There are command line arguments to tell it which columns in the csv file to use,
but typically one of the presets `--xenium`, `--cosmx`, or `--merfish` are used.

Proseg is a sampling method, and in its current form in non-deterministic. From
run to run, results will vary slightly.

## General options

By default proseg will use all available CPU cores. To change this use `--nthreads N`.

## Output options

Output is in the form of a number of tables, which can be either gzipped csv files
or parquet files, and [GeoJSON](https://geojson.org/) files giving cell boundaries.

* `--output-expected-counts expected-counts.csv.gz`: Cell-by-gene count matrix. Proseg is a sampling method, so these are posterior expectations that will generally not be integers but fractional counts.
* `--output-cell-metadata cell-metadata.csv.gz`: Cell centroids, volume, and other information.
* `--output-transcript-metadata transcript-metadata.csv.gz`: Transcript ids, genes, revised positions, assignment probability, etc.
* `--output-gene-metadata`: Per-gene summary statistics
* `--output-rates rates.csv.gz`: Cell-by-gene Poisson rate parameters. These are essentially expected relative expression values, but may be too overly-smoothed for use in downstream analysis.

Cell boundaries can be output a number of ways:

* `--output-cell-polygons cell-polygons.geojson.gz`: 2D polygons for each cell in GeoJSON format. These are flattened from 3D, so will overlap.
* `--output-cell-polygon-layers cell-polygons-layers.geojson.gz`: Output a separate, non-overlapping cell polygon for each z-layer, preserving 3D segmentation.
* `--output-cell-hulls cell-hulls.geojson.gz`: Instead of inferred cell polygons, output convex hulls around assigned transcripts.
* `--output-cell-voxels cell-voxels.csv.gz`: Output a (very large) table giving the coordinates and cell assignment of every assigned voxel.

## Modeling assumptions

A number of options can alter assumptions made by the model, which generally should
not need

* `--ncomponents 5`: Cell gene expression is a modeled as a mixture of negative binomial distributions. This parameter controls the number of mixture components. More components will tend to nudge the cells into more distinct types, but setting it too high risks manifesting cell types that are not real.
* `--no-diffusion`: By default Proseg models cells as leaky, under the assumption that some amount of RNA leaks from cells and diffuses elsewhere. This seems to be the case in much of the Xenium data we've seen, but could be a harmfully incorrect assumption in some data. This argument disables that part of the model.
* `--diffusion-probability`: Prior probability of a transcript is diffused and should be repositioned.
* `--diffusion-sigma-far`: Prior standard deviation on transcript repositioning distance.
* `--voxel-layers 4`: Number of layers of voxels on the z-axis to use. Essentially how 3D the segmentation should be.
* `--initial-voxel-size 4`: Initial side length of voxels on the xy-axis.
* `--schedule 150,150,300`: A comma separated list of numbers giving the sampling schedule. The sampler runs for a given number of iterations, halves the voxel size, then runs for the next number of iterations.
* `--nuclear-reassignment_prob 0.2`: Prior probability that the initial nuclear assignment (if any) is incorrect.
* `--perimeter-bound 1.3`: Larger numbers allow less spherical cells.

# General advice

* If the dataset conisists of multiple tissue sections, it's generally safer
to split these and segment them separately. This avoids potential sub-optimal
modeling due to different z-coordinate distributions.
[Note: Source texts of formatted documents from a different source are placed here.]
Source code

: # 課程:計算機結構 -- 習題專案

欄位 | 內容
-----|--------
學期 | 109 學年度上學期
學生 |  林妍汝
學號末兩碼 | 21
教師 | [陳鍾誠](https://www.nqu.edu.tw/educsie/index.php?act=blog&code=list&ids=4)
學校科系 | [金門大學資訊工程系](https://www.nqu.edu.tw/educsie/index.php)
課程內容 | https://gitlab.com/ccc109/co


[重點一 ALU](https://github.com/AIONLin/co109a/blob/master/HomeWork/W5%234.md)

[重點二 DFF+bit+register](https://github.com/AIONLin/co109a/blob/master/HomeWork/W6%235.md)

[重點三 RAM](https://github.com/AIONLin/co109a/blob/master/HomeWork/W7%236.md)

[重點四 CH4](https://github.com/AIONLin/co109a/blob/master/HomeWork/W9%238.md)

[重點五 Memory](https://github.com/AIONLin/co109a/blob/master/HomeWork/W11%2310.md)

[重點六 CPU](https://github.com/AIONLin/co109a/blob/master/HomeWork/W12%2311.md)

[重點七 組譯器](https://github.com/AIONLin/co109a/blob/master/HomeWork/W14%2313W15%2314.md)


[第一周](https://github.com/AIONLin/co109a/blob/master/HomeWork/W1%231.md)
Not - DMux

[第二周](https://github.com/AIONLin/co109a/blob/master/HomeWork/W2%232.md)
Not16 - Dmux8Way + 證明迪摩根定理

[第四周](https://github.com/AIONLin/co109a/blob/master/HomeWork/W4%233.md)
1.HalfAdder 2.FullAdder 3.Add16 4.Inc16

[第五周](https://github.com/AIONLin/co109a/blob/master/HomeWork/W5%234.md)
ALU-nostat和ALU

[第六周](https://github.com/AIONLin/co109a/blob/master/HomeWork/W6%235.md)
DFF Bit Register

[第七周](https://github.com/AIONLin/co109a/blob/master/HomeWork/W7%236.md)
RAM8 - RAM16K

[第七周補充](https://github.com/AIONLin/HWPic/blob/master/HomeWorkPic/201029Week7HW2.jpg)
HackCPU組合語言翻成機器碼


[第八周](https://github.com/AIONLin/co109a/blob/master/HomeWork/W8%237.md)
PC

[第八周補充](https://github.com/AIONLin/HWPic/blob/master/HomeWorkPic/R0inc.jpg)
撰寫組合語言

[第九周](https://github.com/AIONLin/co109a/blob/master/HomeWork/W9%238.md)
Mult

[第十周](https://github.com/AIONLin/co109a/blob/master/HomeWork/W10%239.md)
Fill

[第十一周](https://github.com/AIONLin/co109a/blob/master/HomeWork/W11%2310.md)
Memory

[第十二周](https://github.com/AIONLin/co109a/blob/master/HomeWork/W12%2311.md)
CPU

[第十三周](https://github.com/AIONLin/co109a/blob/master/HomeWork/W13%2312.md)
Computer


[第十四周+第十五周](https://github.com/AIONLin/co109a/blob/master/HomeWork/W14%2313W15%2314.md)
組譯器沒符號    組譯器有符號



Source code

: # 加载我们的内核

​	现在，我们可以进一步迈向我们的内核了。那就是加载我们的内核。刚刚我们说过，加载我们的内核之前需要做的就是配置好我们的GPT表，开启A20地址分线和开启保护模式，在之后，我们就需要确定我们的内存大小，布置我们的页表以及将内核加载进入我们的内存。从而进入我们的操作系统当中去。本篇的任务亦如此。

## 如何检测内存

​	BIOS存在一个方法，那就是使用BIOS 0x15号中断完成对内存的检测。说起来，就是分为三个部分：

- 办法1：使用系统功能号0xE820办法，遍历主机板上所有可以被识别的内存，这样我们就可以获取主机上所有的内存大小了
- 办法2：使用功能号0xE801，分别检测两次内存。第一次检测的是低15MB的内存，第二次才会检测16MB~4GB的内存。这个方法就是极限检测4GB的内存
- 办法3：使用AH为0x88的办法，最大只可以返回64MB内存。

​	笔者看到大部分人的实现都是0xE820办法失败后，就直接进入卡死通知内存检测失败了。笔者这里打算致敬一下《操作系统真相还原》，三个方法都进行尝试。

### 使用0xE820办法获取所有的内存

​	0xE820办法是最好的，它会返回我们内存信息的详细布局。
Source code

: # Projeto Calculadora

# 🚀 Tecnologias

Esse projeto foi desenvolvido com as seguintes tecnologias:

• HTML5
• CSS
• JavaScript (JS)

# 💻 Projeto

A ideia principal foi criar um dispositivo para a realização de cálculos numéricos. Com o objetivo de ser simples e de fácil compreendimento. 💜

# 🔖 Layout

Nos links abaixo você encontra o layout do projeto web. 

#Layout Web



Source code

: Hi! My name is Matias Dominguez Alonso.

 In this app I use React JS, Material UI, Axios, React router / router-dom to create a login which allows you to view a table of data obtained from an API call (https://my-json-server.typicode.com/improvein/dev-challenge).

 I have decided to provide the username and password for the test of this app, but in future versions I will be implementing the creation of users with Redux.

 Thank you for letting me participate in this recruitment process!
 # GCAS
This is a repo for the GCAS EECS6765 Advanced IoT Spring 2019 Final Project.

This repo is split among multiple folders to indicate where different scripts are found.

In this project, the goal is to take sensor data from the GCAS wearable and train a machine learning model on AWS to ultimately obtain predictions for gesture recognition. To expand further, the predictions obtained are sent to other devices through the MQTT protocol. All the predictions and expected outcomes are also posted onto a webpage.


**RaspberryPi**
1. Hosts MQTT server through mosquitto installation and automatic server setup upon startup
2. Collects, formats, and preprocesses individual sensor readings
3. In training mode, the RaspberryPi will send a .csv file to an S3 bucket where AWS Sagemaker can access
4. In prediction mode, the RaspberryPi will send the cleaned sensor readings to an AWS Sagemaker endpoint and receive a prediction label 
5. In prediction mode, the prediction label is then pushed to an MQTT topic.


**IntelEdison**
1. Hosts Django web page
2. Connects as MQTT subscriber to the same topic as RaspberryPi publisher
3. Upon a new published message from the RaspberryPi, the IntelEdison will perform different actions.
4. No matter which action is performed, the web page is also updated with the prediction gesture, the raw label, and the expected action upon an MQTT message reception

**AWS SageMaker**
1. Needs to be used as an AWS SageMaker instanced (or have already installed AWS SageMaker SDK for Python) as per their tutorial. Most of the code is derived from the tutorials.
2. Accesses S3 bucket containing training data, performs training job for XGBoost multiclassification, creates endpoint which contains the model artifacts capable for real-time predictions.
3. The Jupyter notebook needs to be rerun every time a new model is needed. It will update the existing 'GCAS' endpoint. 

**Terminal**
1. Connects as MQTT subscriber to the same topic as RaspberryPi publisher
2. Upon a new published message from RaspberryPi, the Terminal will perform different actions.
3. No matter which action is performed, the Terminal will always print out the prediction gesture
# Running on Xenium datasets

Xenium data should be run with the `--xenium` argument.

## Using Xenium Explorer with `proseg-to-baysor`

It is possible to use proseg segmentation with Xenium Explorer, but requires a
little work.

The [xeniumranger](https://www.10xgenomics.com/support/software/xenium-ranger) tool has a
command to import segmentation from [Baysor](https://github.com/kharchenkolab/Baysor). To use this,
we must first convert Proseg output to Baysor-compatible formatting.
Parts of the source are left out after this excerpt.